Activity
Count the lines in the entries below that include the word "refersTo". Give nothing but the number.

──────── Records for the task ────────

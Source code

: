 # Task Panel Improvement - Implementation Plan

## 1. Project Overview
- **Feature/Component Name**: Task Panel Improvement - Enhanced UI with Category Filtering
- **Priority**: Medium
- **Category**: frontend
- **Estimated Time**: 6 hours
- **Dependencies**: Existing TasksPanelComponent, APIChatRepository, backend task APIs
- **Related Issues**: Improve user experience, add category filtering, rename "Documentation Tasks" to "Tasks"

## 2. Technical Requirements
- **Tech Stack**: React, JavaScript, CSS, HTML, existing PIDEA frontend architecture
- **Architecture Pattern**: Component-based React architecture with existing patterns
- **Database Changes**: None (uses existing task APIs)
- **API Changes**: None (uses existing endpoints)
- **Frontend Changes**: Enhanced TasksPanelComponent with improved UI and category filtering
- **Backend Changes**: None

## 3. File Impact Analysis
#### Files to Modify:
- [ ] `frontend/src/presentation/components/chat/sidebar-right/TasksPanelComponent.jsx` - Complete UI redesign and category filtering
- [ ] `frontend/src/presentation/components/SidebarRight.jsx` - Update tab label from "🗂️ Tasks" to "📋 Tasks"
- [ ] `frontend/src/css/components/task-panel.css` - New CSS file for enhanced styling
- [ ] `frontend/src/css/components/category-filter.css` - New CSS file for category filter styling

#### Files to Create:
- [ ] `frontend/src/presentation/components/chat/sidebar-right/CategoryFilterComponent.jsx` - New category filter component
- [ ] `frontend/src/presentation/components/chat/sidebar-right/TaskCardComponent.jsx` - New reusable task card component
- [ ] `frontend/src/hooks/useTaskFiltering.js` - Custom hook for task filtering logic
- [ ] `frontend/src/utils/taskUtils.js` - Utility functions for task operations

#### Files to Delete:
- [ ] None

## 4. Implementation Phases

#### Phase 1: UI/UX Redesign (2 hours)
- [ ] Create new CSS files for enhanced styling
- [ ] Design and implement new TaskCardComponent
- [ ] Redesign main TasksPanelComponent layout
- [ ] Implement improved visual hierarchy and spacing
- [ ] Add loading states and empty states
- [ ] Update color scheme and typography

────────
──────── Records for the task ────────

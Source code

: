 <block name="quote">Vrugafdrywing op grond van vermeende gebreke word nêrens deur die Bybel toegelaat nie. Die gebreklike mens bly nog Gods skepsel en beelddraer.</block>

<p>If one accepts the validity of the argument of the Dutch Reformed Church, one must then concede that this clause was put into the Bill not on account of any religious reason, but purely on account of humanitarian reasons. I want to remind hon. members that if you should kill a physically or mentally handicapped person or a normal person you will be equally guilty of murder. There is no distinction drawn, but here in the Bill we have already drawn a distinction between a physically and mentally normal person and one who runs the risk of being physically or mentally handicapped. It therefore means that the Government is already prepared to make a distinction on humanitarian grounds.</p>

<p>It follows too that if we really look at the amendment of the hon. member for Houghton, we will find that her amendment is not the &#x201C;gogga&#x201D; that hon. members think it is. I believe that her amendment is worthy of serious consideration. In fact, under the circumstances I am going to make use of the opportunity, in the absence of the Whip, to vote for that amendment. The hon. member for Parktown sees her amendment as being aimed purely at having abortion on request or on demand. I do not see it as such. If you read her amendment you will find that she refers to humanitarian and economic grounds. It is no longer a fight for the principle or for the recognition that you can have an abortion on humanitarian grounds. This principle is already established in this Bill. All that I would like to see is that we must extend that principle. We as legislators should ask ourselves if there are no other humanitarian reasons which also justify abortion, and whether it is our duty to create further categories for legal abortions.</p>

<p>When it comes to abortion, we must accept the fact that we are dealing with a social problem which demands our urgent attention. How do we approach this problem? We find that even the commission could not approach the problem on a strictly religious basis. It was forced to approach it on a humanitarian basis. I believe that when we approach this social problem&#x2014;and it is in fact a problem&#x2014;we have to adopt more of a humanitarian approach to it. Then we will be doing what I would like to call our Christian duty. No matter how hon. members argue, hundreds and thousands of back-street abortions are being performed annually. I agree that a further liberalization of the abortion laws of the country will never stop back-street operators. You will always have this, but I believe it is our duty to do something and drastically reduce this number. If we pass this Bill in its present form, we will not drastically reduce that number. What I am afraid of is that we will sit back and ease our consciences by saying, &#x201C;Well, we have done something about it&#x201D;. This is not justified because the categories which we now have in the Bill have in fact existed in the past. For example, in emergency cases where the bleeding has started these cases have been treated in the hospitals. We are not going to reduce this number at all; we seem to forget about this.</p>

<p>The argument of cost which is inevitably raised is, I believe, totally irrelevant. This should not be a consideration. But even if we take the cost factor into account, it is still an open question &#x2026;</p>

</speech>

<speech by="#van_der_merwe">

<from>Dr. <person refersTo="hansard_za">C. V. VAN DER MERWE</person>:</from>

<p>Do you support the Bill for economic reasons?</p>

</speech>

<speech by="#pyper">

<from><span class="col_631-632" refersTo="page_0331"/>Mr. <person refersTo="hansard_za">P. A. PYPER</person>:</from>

────────

The answer
2